Kubelet 创建 pod 的过程是由 configCh 中的 ADD 事件触发的,那么下面主要看下 Kubelet 接收到 ADD 事件后的主要流程。

Handler

当 configCh 中出现了 ADD 事件,loop 会触发 SyncHandler 的 HandlePodAdditions 方法。这个方法的流程可以用下面这张流程图描述:

首先 handler 会将所有的 pod 安装创建时间进行排序,然后逐个进行处理。

首先将 pod 添加到 podManager 中,以方便后续操作;然后判断其是否为 mirror pod,如果是将作为 mirror pod 处理,否则按照正常 pod 处理,这里解释一下 mirror pod:

mirror pod 是 static pod 在 kueblet 在 apiserver 创建的一份副本。由于 static pod 是由 Kubelet 直接管理的,apiserver 并不会感知到 static pod 的存在,其生命周期都由 Kubelet 直接托管。为了可以通过 kubectl 命令查看对应的 pod,并且可以通过 kubectl logs 命令直接查看到static pod 的日志信息,Kubelet 通过 apiserver 为每一个 static pod 创建一个对应的 mirror pod。

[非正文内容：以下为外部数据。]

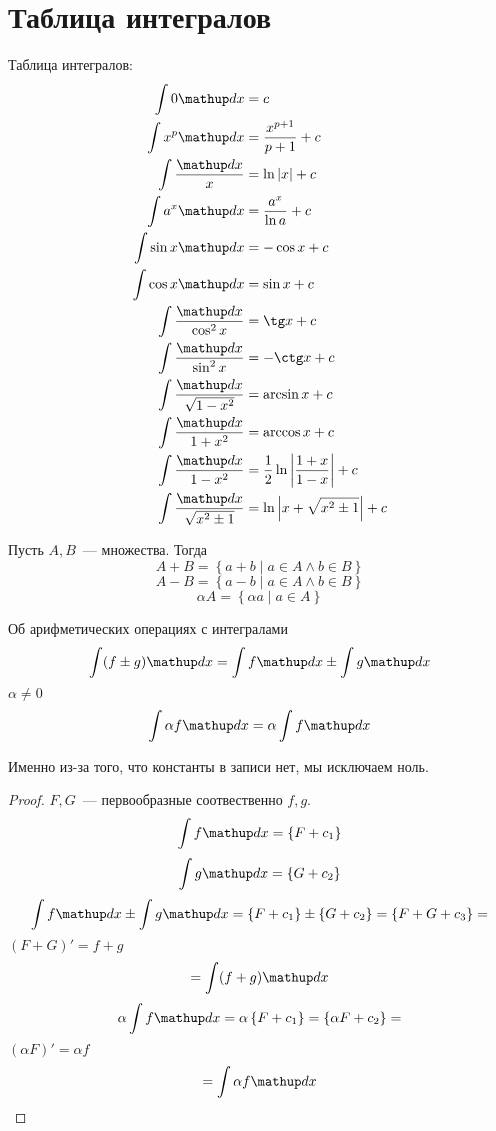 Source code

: ﻿\section{Таблица интегралов}

Таблица интегралов:
\begin{align*}
\int 0\d x &= c \\
\int x^p\d x &= \frac{x^{p+1}}{p + 1} + c \\
\int \frac{\d x}{x} &= \ln |x| + c \\
\int a^x \d x &= \frac{a^x}{\ln a} + c \\
\int \sin x \d x &= -\cos x + c \\
\int \cos x \d x &= \sin x + c \\
\int \frac{\d x}{\cos^2 x} &= \tg x + c \\
\int \frac{\d x}{\sin^2 x} &= -\ctg x + c \\
\int \frac{\d x}{\sqrt{1 - x^2}} &= \arcsin x + c \\
\int \frac{\d x}{1 + x^2} &= \arccos x + c \\
\int \frac{\d x}{1 - x^2} &= \frac12 \ln \left|\frac{1+x}{1-x}\right| + c\\
\int \frac{\d x}{\sqrt{x^2 \pm 1}} &= \ln \left|x + \sqrt{x^2 \pm 1}\right| + c
\end{align*}

\begin{Def}
Пусть $A, B$~--- множества. Тогда
$$A + B = \left\{a + b \mid a \in A \land b \in B\right\}$$
$$A - B = \left\{a - b \mid a \in A \land b \in B\right\}$$
$$\alpha A = \left\{\alpha a \mid a \in A\right\}$$
\end{Def}

\begin{theorem}{Об арифметических операциях с интегралами}
$$\int (f \pm g) \d x = \int f \d x \pm \int g \d x$$
$\alpha \ne 0$
$$\int \alpha f \d x = \alpha \int f \d x$$
\end{theorem}
\begin{Rem}
Именно из-за того, что константы в записи нет, мы исключаем ноль.
\end{Rem}
\begin{proof}
$F, G$~--- первообразные соотвественно $f, g$.
$$\int f \d x = \left\{F + c_1\right\}$$
$$\int g \d x = \left\{G + c_2\right\}$$
$$\int f \d x \pm \int g \d x = \left\{F + c_1\right\} \pm \left\{G + c_2\right\} = \left\{F+G+c_3\right\} = $$
$(F+G)' = f + g$
$$ = \int (f+g)\d x$$
$$\alpha \int f \d x = \alpha \left\{F + c_1\right\} = \left\{\alpha F + c_2\right\} = $$
$(\alpha F)' = \alpha f$
$$ = \int \alpha f\d x$$
\end{proof}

接着判断 pod 是否能再该节点上运行,也就是所谓的 Kubelet 中的 pod 准入控制,准入控制主要包括这几方面:

  1. 节点是否满足 pod 的亲和性规则
  2. 节点是否有足够的资源分配给 pod
  3. 节点是否使用 HostNetwork 或者 HostIPC,若使用了,是否在节点的白名单里
  4. /proc 挂载目录满足要求
  5. pod 是否配置且是否配置正确的 AppArmor

当所有的条件都满足后,最后触发 podWorker 同步 pod。

HandlePodAdditions 对应的代码如下:

func (kl *kubelet) HandlePodAdditions(pods []*v1.Pod) {
    start := kl.clock.Now()
    sort.Sort(sliceutils.PodsByCreationTime(pods))
    for _, pod := range pods {
        existingPods := kl.podManager.GetPods()
        // Always add the pod to the pod manager. Kubelet relies on the pod
        // manager as the source of truth for the desired state. If a pod does
        // not exist in the pod manager, it means that it has been deleted in
        // the apiserver and no action (other than cleanup) is required.
        kl.podManager.AddPod(pod)

        if kubetypes.IsMirrorPod(pod) {
            kl.handleMirrorPod(pod, start)
            continue
        }

        if !kl.podIsTerminated(pod) {
            // Only go through the admission process if the pod is not
            // terminated.

            // We failed pods that we rejected, so activePods include all admitted
            // pods that are alive.
            activePods := kl.filterOutTerminatedPods(existingPods)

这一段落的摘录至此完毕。